Airlines are under severe and increasing pressure as their fuel costs continue to mount, but their suffering has presented fresh opportunities for other players in the market, not least aircraft leasing firms.
Regional lessors have not been slow to pick up on the potential as airlines consider leasing as a way to manage their costs. Dubai’s DAE Capital, Kuwait’s Alafco and Waha Leasing in Abu Dhabi are all expanding beyond their existing markets to compete on a global basis.
As in the aviation market itself, these stateowned, cash-rich enterprises have the financial muscle to compete with any of their more established peers in the US or Europe.

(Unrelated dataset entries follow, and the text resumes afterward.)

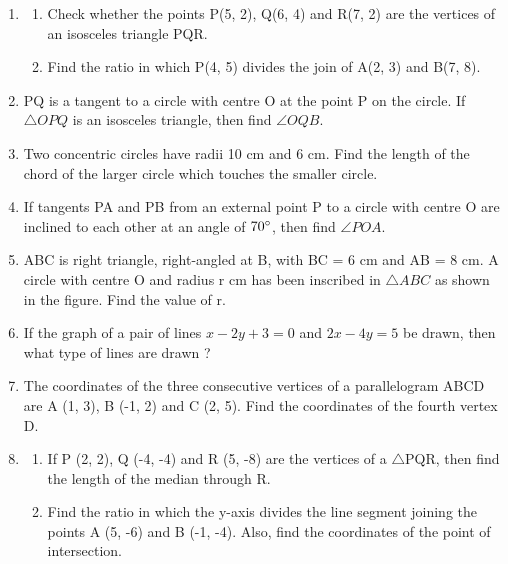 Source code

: \documentclass{article}
\begin{document}
\begin{enumerate}
		\item
		\begin{enumerate}
			\item Check whether the points P(5, 2), Q(6, 4) and R(7, 2) are the vertices of an isosceles triangle PQR.

			\item Find the ratio in which P(4, 5) divides the join of A(2, 3) and B(7, 8). 
		\end{enumerate}

		\item PQ is a tangent to a circle with centre O at the point P on the circle. If $\triangle OPQ$ is an isosceles triangle, then find $\angle OQB$. 
		
		\item Two concentric circles have radii 10 cm and 6 cm. Find the length of the chord of the larger circle which touches the smaller circle. 
		
		\item If tangents PA and PB from an external point P to a circle with centre O are inclined to each other at an angle of $70\degree$, then find $\angle POA$. 
		
		\item ABC is right triangle, right-angled at B, with BC = 6 cm and AB = 8 cm. A circle with centre O and radius r cm has been inscribed in $\triangle ABC$ as shown in the figure. Find the value of r. 
		

		\item If the graph of a pair of lines $x - 2y + 3 = 0$ and $2x - 4y = 5$ be drawn, then what type of lines are drawn ? 
		
		\item The coordinates of the three consecutive vertices of a parallelogram ABCD are A (1, 3), B (-1, 2) and C (2, 5). Find the coordinates of the fourth vertex D. 
		
		\item
		\begin{enumerate}
			\item If P (2, 2), Q (-4, -4) and R (5, -8) are the vertices of a  $\triangle$PQR, then find the length of the median through R.

			\item Find the ratio in which the y-axis divides the line segment joining the points A (5, -6) and B (-1, -4). Also, find the coordinates of the point of intersection.
		\end{enumerate}
		

\end{enumerate}
\end{document}
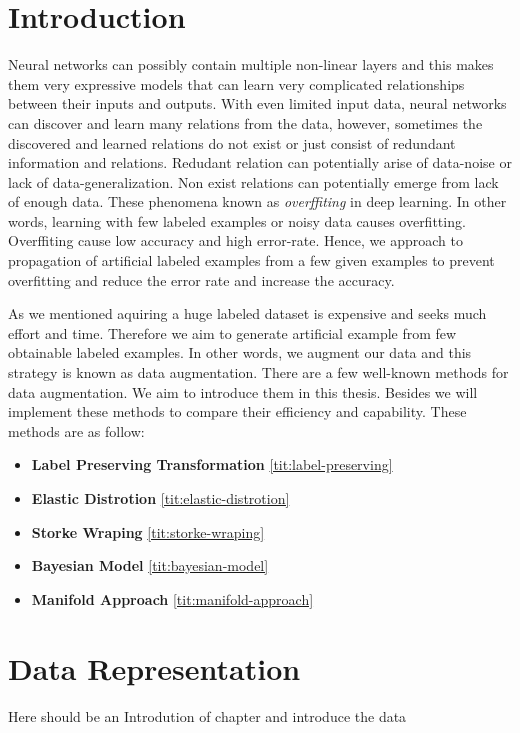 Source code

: \chapter{Introduction}

Neural networks can possibly contain multiple non-linear layers and this makes them very expressive models
that can learn very complicated relationships between their inputs and outputs. With even limited
input data, neural networks can discover and learn many relations from the data, however, sometimes the
discovered and learned relations do not exist or just consist of redundant information and
relations. Redudant relation can potentially arise of data-noise or lack of data-generalization. Non
exist relations can potentially emerge from lack of enough data. These phenomena known as
\textit{overffiting} in deep learning. In other words, learning with few labeled examples or noisy
data causes overfitting. Overffiting cause low accuracy and high error-rate. Hence, we approach to propagation of artificial
labeled examples from a few given examples to prevent overfitting and reduce the error rate and increase
the accuracy.

As we mentioned aquiring a huge labeled dataset is expensive and seeks much effort and time. Therefore we aim to generate artificial example from few obtainable labeled examples. In other words, we
augment our data and this strategy is known as data augmentation. There are a few well-known methods for data augmentation. We aim to introduce them in this thesis.  Besides we will implement these
methods to compare their efficiency and capability. These methods are as follow:
\begin{itemize}
  \item \textbf{Label Preserving Transformation} \ref{tit:label-preserving}
  \item \textbf{Elastic Distrotion} \ref{tit:elastic-distrotion}
  \item \textbf{Storke Wraping} \ref{tit:storke-wraping}
  \item \textbf{Bayesian Model} \ref{tit:bayesian-model}
  \item \textbf{Manifold Approach} \ref{tit:manifold-approach}
\end{itemize}



\chapter{Data Representation}
Here should be an Introdution of chapter and introduce the data

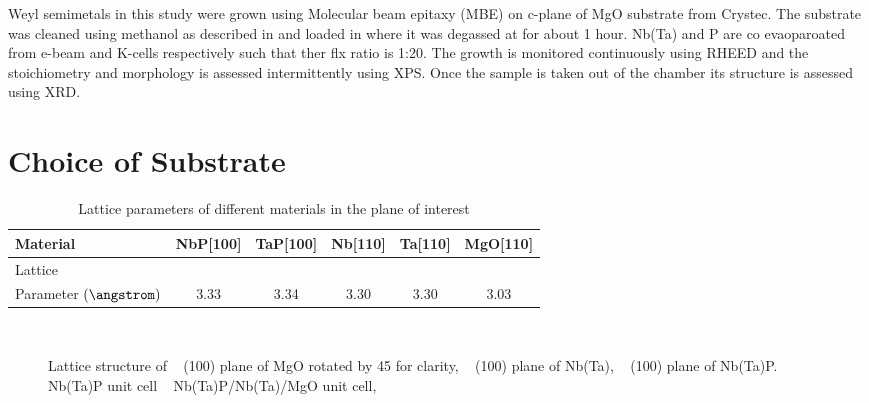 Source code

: \label{growth_of_wsm}

Weyl semimetals in this study were  grown using Molecular beam epitaxy (MBE) on c-plane 
of MgO substrate from Crystec. The substrate was cleaned using methanol
as described in  and loaded in \tamarind where it was degassed 
at  for about 1 hour. Nb(Ta) and P are co evaoparoated 
from e-beam and K-cells respectively such that ther flx ratio is 1:20. The growth is 
monitored continuously using RHEED and the stoichiometry and morphology is assessed 
intermittently using XPS. Once the sample is taken out of the chamber its structure is 
assessed using XRD.

\section{Choice of Substrate}

\begin{table}
    \caption {
            Lattice parameters of different materials in the plane of interest
        }
    \centering
    \begin{tabular}{lccccc}
        \toprule
        Material & NbP[100] & TaP[100] & Nb[110] & Ta[110] & MgO[110]\\
        \midrule
        Lattice \\Parameter $\left(\angstrom\right)$ & 3.33 & 3.34 & 3.30 & 3.30 & 3.03\\
        \bottomrule
    \end{tabular}
\end{table}


\begin{figure}
   
    \centering
    \\
    \caption{
        Lattice structure of
        \sfA~ (100) plane of MgO rotated by 45 \degree for clarity, 
        \sfB~  (100) plane of Nb(Ta),  
        \sfC~  (100) plane of Nb(Ta)P.
        \sfD~ Nb(Ta)P unit cell
        \sfE~ Nb(Ta)P/Nb(Ta)/MgO unit cell,
    }
\end{figure}


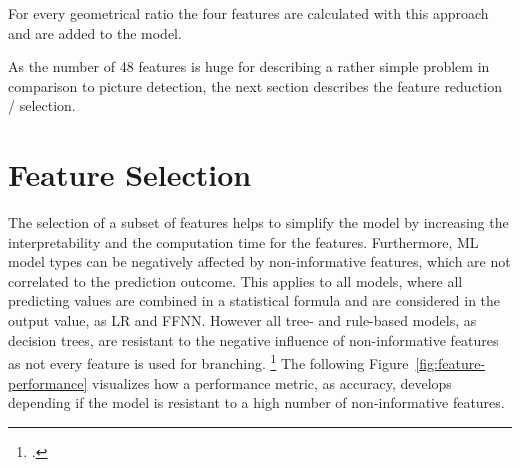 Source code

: For every geometrical ratio the four features are calculated with this approach and are added to the model.

\parbreak

As the number of 48 features is huge for describing a rather simple problem in comparison to picture detection, the next section
describes the feature reduction / selection.

\section{Feature Selection}
\label{sec:feature_engineering}

The selection of a subset of features helps to simplify the model by increasing the interpretability and the computation time
for the features. Furthermore, \gls{ML} model types can be negatively affected by non-informative features, which are not correlated
to the prediction outcome. This applies to all models, where all predicting values are combined in a statistical formula
and are considered in the output value, as \gls{LR} and \gls{FFNN}. However all tree- and rule-based models, as decision trees, are resistant
to the negative influence of non-informative features as not every feature is used for branching. \footcite[cf.][pp. 487-489]{kuhn_applied_2016}
The following Figure~\ref{fig:feature-performance} visualizes how a performance metric, as accuracy, develops depending if the model is
resistant to a high number of non-informative features.


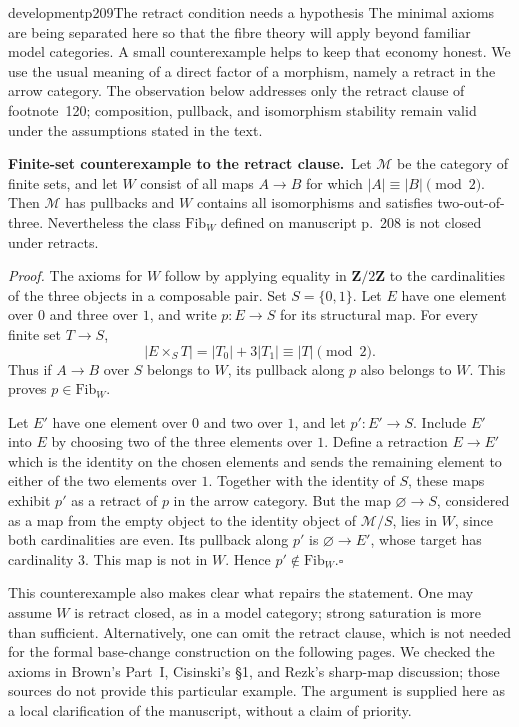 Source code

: \begin{dcomment}{development}{p209}{The retract condition needs a hypothesis}
The minimal axioms are being separated here so that the fibre theory will apply beyond familiar model categories. A small counterexample helps to keep that economy honest. We use the usual meaning of a direct factor of a morphism, namely a retract in the arrow category. The observation below addresses only the retract clause of footnote~120; composition, pullback, and isomorphism stability remain valid under the assumptions stated in the text.

\noindent\textbf{Finite-set counterexample to the retract clause.}\ours\ 
Let $\mathcal M$ be the category of finite sets, and let $W$ consist of all maps $A\to B$ for which $|A|\equiv|B|\pmod2$. Then $\mathcal M$ has pullbacks and $W$ contains all isomorphisms and satisfies two-out-of-three. Nevertheless the class $\mathrm{Fib}_W$ defined on manuscript p.~208 is not closed under retracts.

\emph{Proof.} The axioms for $W$ follow by applying equality in $\mathbf Z/2\mathbf Z$ to the cardinalities of the three objects in a composable pair. Set $S=\{0,1\}$. Let $E$ have one element over $0$ and three over $1$, and write $p:E\to S$ for its structural map. For every finite set $T\to S$,
\[
 |E\times_S T|=|T_0|+3|T_1|\equiv|T|\pmod2.
\]
Thus if $A\to B$ over $S$ belongs to $W$, its pullback along $p$ also belongs to $W$. This proves $p\in\mathrm{Fib}_W$.

Let $E'$ have one element over $0$ and two over $1$, and let $p':E'\to S$. Include $E'$ into $E$ by choosing two of the three elements over $1$. Define a retraction $E\to E'$ which is the identity on the chosen elements and sends the remaining element to either of the two elements over $1$. Together with the identity of $S$, these maps exhibit $p'$ as a retract of $p$ in the arrow category. But the map $\varnothing\to S$, considered as a map from the empty object to the identity object of $\mathcal M/S$, lies in $W$, since both cardinalities are even. Its pullback along $p'$ is $\varnothing\to E'$, whose target has cardinality $3$. This map is not in $W$. Hence $p'\notin\mathrm{Fib}_W$.\hfill$\square$

This counterexample also makes clear what repairs the statement. One may assume $W$ is retract closed, as in a model category; strong saturation is more than sufficient. Alternatively, one can omit the retract clause, which is not needed for the formal base-change construction on the following pages. We checked the axioms in Brown's Part~I, Cisinski's \S1, and Rezk's sharp-map discussion; those sources do not provide this particular example. The argument is supplied here as a local clarification of the manuscript, without a claim of priority.
\end{dcomment}


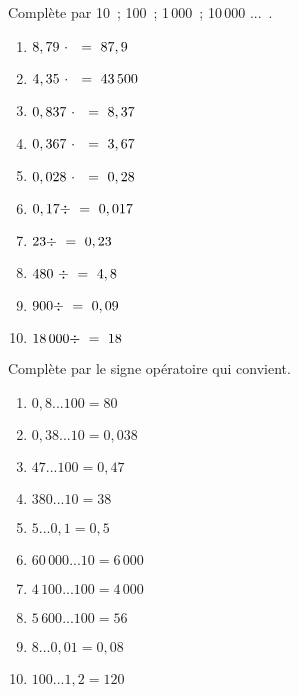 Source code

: \begin{exercice}
Complète par 10 ; 100 ; 1\,000 ; 10\,000 ... .
\begin{enumerate} 
 \item $8,79 \cdot \dotfill = 87,9$ \hspace*{11em}
 
 \item $4,35 \cdot \dotfill = 43\,500$ \hspace*{11em}
 
 \item $0,837 \cdot \dotfill = 8,37$ \hspace*{11em}
 
 \item $0,367 \cdot \dotfill = 3,67$ \hspace*{11em}
 
 \item $0,028 \cdot \dotfill = 0,28$ \hspace*{11em}
 
 \item $0,17 \div \dotfill = 0,017$ \hspace*{11em}
 
 \item $23 \div \dotfill = 0,23$ \hspace*{11em}
 
 \item $480 \div \dotfill = 4,8$ \hspace*{11em}
 
 \item $900 \div \dotfill = 0,09$ \hspace*{11em}
 
 \item \hspace{0.25em}$18\,000 \div \dotfill = 18$ \hspace*{11em}
 
 \end{enumerate}
\end{exercice}


\begin{exercice}
Complète par le signe opératoire qui convient.
\begin{enumerate} 
 \item $0,8 ... 100 = 80$
 \item $0,38 ... 10 = 0,038$
 \item $47 ... 100 = 0,47$
 \item $380 ... 10 = 38$
 \item $5 ... 0,1 = 0,5$
 \item $60\,000 ... 10 = 6\,000$
 \item $4\,100 ... 100 = 4\,000$
 \item $5\,600 ... 100 = 56$
 \item $8 ... 0,01 = 0,08$
 \item \hspace{0.25em}$100 ... 1,2 = 120$
 \end{enumerate} %
\end{exercice}


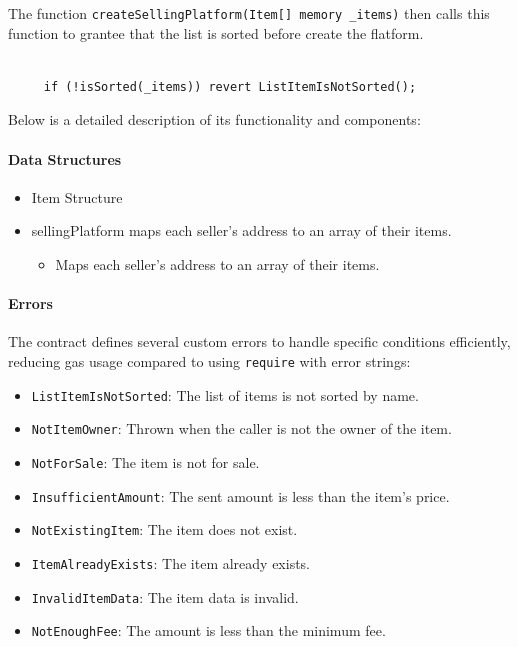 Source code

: \documentclass[runningheads]{llncs}
\begin{document}
The function \texttt{createSellingPlatform(Item[] memory \_items)}  then calls this function to grantee that the list is sorted before create the flatform.
\begin{lstlisting}[numbers=none]

     if (!isSorted(_items)) revert ListItemIsNotSorted();
\end{lstlisting}    
 Below is a detailed description of its functionality and components:

\paragraph{Data Structures}
\begin{itemize}
\item Item Structure


\item sellingPlatform maps each seller's address to an array of their items.
\begin{itemize}
    \item Maps each seller's address to an array of their items.
\end{itemize}
\end{itemize}
\paragraph{Errors}

The contract defines several custom errors to handle specific conditions efficiently, reducing gas usage compared to using \texttt{require} with error strings:
\begin{itemize}
    \item \texttt{ListItemIsNotSorted}: The list of items is not sorted by name.
    \item \texttt{NotItemOwner}: Thrown when the caller is not the owner of the item.
    \item \texttt{NotForSale}: The item is not for sale.
    \item \texttt{InsufficientAmount}: The sent amount is less than the item's price.
    \item \texttt{NotExistingItem}: The item does not exist.
    \item \texttt{ItemAlreadyExists}: The item already exists.
    \item \texttt{InvalidItemData}: The item data is invalid.
    \item \texttt{NotEnoughFee}: The amount is less than the minimum fee.
\end{itemize}
\end{document}
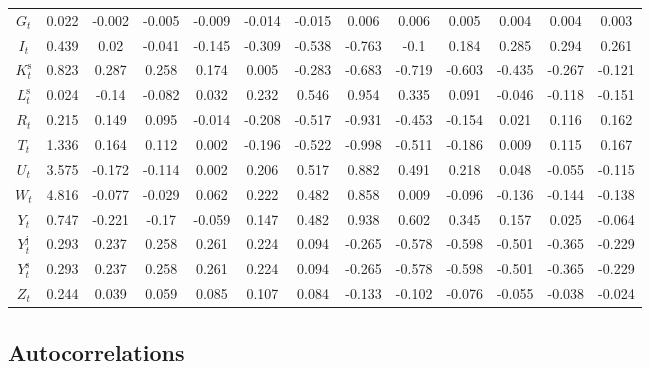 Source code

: \begin{tabular}{c|c|c|c|c|c|c|c|c|c|c|c|c|}
$G_{t}$ & 0.022 & -0.002 & -0.005 & -0.009 & -0.014 & -0.015 & 0.006 & 0.006 & 0.005 & 0.004 & 0.004 & 0.003 \\
$I_{t}$ & 0.439 & 0.02 & -0.041 & -0.145 & -0.309 & -0.538 & -0.763 & -0.1 & 0.184 & 0.285 & 0.294 & 0.261 \\
$K^{\mathrm{s}}_{t}$ & 0.823 & 0.287 & 0.258 & 0.174 & 0.005 & -0.283 & -0.683 & -0.719 & -0.603 & -0.435 & -0.267 & -0.121 \\
$L^{\mathrm{s}}_{t}$ & 0.024 & -0.14 & -0.082 & 0.032 & 0.232 & 0.546 & 0.954 & 0.335 & 0.091 & -0.046 & -0.118 & -0.151 \\
$R_{t}$ & 0.215 & 0.149 & 0.095 & -0.014 & -0.208 & -0.517 & -0.931 & -0.453 & -0.154 & 0.021 & 0.116 & 0.162 \\
$T_{t}$ & 1.336 & 0.164 & 0.112 & 0.002 & -0.196 & -0.522 & -0.998 & -0.511 & -0.186 & 0.009 & 0.115 & 0.167 \\
$U_{t}$ & 3.575 & -0.172 & -0.114 & 0.002 & 0.206 & 0.517 & 0.882 & 0.491 & 0.218 & 0.048 & -0.055 & -0.115 \\
$W_{t}$ & 4.816 & -0.077 & -0.029 & 0.062 & 0.222 & 0.482 & 0.858 & 0.009 & -0.096 & -0.136 & -0.144 & -0.138 \\
$Y_{t}$ & 0.747 & -0.221 & -0.17 & -0.059 & 0.147 & 0.482 & 0.938 & 0.602 & 0.345 & 0.157 & 0.025 & -0.064 \\
$Y^{\mathrm{j}}_{t}$ & 0.293 & 0.237 & 0.258 & 0.261 & 0.224 & 0.094 & -0.265 & -0.578 & -0.598 & -0.501 & -0.365 & -0.229 \\
$Y^{\mathrm{s}}_{t}$ & 0.293 & 0.237 & 0.258 & 0.261 & 0.224 & 0.094 & -0.265 & -0.578 & -0.598 & -0.501 & -0.365 & -0.229 \\
$Z_{t}$ & 0.244 & 0.039 & 0.059 & 0.085 & 0.107 & 0.084 & -0.133 & -0.102 & -0.076 & -0.055 & -0.038 & -0.024 \\
\hline
\end{tabular}


\subsection{Autocorrelations}

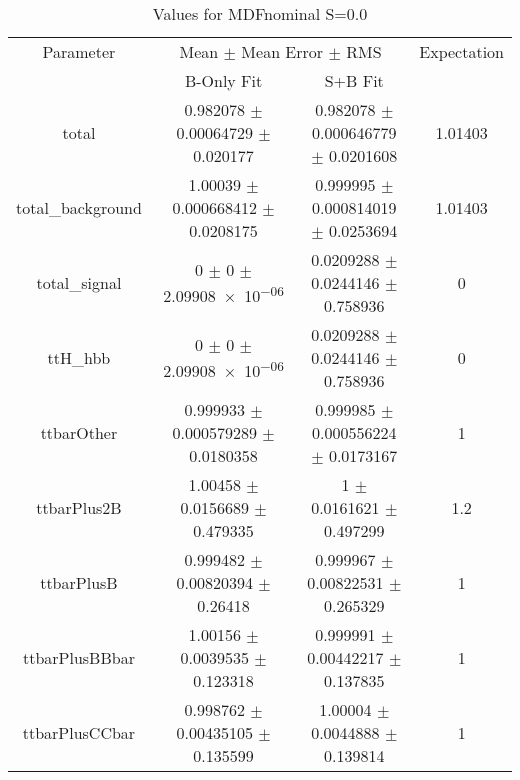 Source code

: \begin{table}
\centering
\caption{Values for MDFnominal S=0.0}
\begin{tabular}{cccc}
\toprule
Parameter & \multicolumn{2}{c}{Mean $\pm$ Mean Error $\pm$ RMS} & Expectation\\
 & B-Only Fit & S+B Fit & \\
\midrule
total & \num{0.982078} $\pm$ \num{0.00064729} $\pm$ \num{0.020177} & \num{0.982078} $\pm$ \num{0.000646779} $\pm$ \num{0.0201608} & \num{1.01403}\\
total\_background & \num{1.00039} $\pm$ \num{0.000668412} $\pm$ \num{0.0208175} & \num{0.999995} $\pm$ \num{0.000814019} $\pm$ \num{0.0253694} & \num{1.01403}\\
total\_signal & \num{0} $\pm$ \num{0} $\pm$ \num{2.09908e-06} & \num{0.0209288} $\pm$ \num{0.0244146} $\pm$ \num{0.758936} & \num{0}\\
ttH\_hbb & \num{0} $\pm$ \num{0} $\pm$ \num{2.09908e-06} & \num{0.0209288} $\pm$ \num{0.0244146} $\pm$ \num{0.758936} & \num{0}\\
ttbarOther & \num{0.999933} $\pm$ \num{0.000579289} $\pm$ \num{0.0180358} & \num{0.999985} $\pm$ \num{0.000556224} $\pm$ \num{0.0173167} & \num{1}\\
ttbarPlus2B & \num{1.00458} $\pm$ \num{0.0156689} $\pm$ \num{0.479335} & \num{1} $\pm$ \num{0.0161621} $\pm$ \num{0.497299} & \num{1.2}\\
ttbarPlusB & \num{0.999482} $\pm$ \num{0.00820394} $\pm$ \num{0.26418} & \num{0.999967} $\pm$ \num{0.00822531} $\pm$ \num{0.265329} & \num{1}\\
ttbarPlusBBbar & \num{1.00156} $\pm$ \num{0.0039535} $\pm$ \num{0.123318} & \num{0.999991} $\pm$ \num{0.00442217} $\pm$ \num{0.137835} & \num{1}\\
ttbarPlusCCbar & \num{0.998762} $\pm$ \num{0.00435105} $\pm$ \num{0.135599} & \num{1.00004} $\pm$ \num{0.0044888} $\pm$ \num{0.139814} & \num{1}\\
\bottomrule
\end{tabular}
\end{table}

Perhaps unsurprisingly, the most grandiose and entrepreneurial moves into the leasing market in the region have come from Dubai. DAE Capital stunned the industry with a $29bn move into the sector at last year’s Dubai Airshow, and now has 200 planes on order.
Meanwhile, Dubai-based Lcal has acquired a place near the front of the queue for the Boeing 787 Dreamliner, basing its strategy around a single aircraft whose fuel-efficient design has made it the most popular model in aviation history.
It seems only a matter of time before Middle East companies join the top tier of international leasing groups.
While their fleets are far smaller than those of the more established firms in the US and Europe, their planes are newer and less thirsty at a time when fuel-efficiency is king.
DAE in particular looks set to match its global rivals in the coming years, mirroring the anticipated dominance of Emirates in the international market.
As in so many other areas of the aviation industry, the tide in aircraft leasing is turning away from the former strongholds of Europe and the US, and towards the emerging market of the Middle East.